When a negative trigger pulse is applied to pin 2, the flip-flop is set, releasing the short circuit across the external capacitor and driving the output HIGH. The voltage across the capacitor increases exponentially with the time constant t = R1C1. When the voltage across the capacitor equals 2/3 VCC, the comparator resets the flip-flop which then discharge the capacitor rapidly and drivers the output to its LOW state.

Figure 11 shows the actual waveforms generated in this mode of operation.

When Reset is not used, it should be tied high to avoid any possibly or false triggering.

ASTABLE OPERATION

When the circuit is connected as shown in figure 13 (pin 2 and 6 connected) it triggers itself and free runs as a multi vibrator. The external capacitor charges through R1 and R2 and discharges through R2 only. Thus the duty cycle may be precisely set by the ratio of these two resistors. In the astable mode of operation, C1 charges and discharges between 1/3 VCC and 2/3 VCC. As in the triggered mode, the charge and discharge times and therefore frequency are independent of the supply voltage.

Figure 14 shows actual waveforms generated in this mode of operation.
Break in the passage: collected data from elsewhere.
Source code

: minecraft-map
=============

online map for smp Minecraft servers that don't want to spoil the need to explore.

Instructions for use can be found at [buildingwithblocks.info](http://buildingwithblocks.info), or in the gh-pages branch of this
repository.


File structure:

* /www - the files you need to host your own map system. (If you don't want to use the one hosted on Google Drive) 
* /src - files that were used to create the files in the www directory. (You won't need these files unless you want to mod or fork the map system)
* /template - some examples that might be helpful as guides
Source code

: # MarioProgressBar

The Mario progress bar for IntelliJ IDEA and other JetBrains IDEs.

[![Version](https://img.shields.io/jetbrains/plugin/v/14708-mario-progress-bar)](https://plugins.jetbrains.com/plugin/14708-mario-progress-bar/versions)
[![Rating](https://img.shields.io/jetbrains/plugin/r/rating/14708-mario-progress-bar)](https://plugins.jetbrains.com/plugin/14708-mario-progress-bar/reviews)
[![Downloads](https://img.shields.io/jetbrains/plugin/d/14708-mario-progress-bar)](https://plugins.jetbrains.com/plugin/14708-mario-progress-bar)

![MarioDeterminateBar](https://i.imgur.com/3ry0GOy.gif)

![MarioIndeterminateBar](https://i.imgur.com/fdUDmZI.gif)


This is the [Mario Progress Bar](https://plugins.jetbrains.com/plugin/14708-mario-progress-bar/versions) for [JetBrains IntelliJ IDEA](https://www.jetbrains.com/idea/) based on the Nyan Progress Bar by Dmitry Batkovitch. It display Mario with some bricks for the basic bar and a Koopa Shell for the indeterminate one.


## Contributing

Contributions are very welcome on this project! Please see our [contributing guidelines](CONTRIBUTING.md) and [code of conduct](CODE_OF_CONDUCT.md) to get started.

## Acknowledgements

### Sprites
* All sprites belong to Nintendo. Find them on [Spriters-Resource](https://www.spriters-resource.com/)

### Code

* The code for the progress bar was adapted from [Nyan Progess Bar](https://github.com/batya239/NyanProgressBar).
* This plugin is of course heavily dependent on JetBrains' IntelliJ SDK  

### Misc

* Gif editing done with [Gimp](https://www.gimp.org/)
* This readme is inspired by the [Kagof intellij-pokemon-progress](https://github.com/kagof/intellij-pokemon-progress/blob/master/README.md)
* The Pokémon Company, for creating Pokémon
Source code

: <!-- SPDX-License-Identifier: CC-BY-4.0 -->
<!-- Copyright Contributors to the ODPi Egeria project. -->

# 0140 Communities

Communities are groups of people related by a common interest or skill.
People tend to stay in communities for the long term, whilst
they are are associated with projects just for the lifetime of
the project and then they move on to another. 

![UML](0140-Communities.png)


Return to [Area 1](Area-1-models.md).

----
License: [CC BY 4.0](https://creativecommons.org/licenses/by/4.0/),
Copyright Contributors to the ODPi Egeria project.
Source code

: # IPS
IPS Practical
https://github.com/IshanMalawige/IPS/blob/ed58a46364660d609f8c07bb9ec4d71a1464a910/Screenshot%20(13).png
The charge time (output HIGH) is given by: $$t1 = 0.693 (R_1 + R_2) C_1$$ and the discharge time (output LOW) by: $$t2 = 0.693 (R_2) C_1$$ Thus the total period T is given by: $$T = t1 + t2 = 0.693 (R_1 + 2R_2) C_1$$ The frequency of oscillation is then: $$f = \frac{1}{T}= \frac{1.44}{(R_1+2R_2)C_1}$$ may be easily found by figure 15.

The duty cycle is given by: $$D = \frac{R_2}{R_1+ 2R_2}$$

PULSE WIDTH MODULATOR

When the timer is connected in the monostable mode and triggered with a continuous pulse train, the output pulse width can be modulated by a signal applied to pin 5. Figure 16 shows the circuit.

LINEAR RAMP

When the pull-up resistor, RA, in the monostable circuit is replaced by a constant current source, a linear ramp is generated. Figure 17 shows a circuit configuration that will perform this function.

Figure 18 shows waveforms generator by the linear ramp. The time interval is given by: $$ T = \frac{\cfrac{2}{3} V_{CC} \times R_E (R1+R2) C}{R_1 V_{CC} - V_{BE} (R_1+R_2)} $$ $$ V_{BE} = 0.6V$$

50% DUTY CYCLE OSCILLATOR

For a 50% duty cycle the resistors $R_A and R_E$ may be connected as in figure 19. The time period for the output high is the same as previous, $$t1 = 0.693 R_A C$$ For the output low it is t2 $$t2 =\frac{R_A \times R_B}{R_A + R_B} C \times Ln \left( \frac{R_B – 2R_A}{2R_B - R_A} \right) $$ Thus the frequency of oscillation is: $$f = \frac{1}{t1 + t2}$$

Note that this circuit will not oscillate if RB is greater than 1/2 RA because the junction of RA and RB cannot bring pin 2 down to 1/3 VCC and trigger the lower comparator.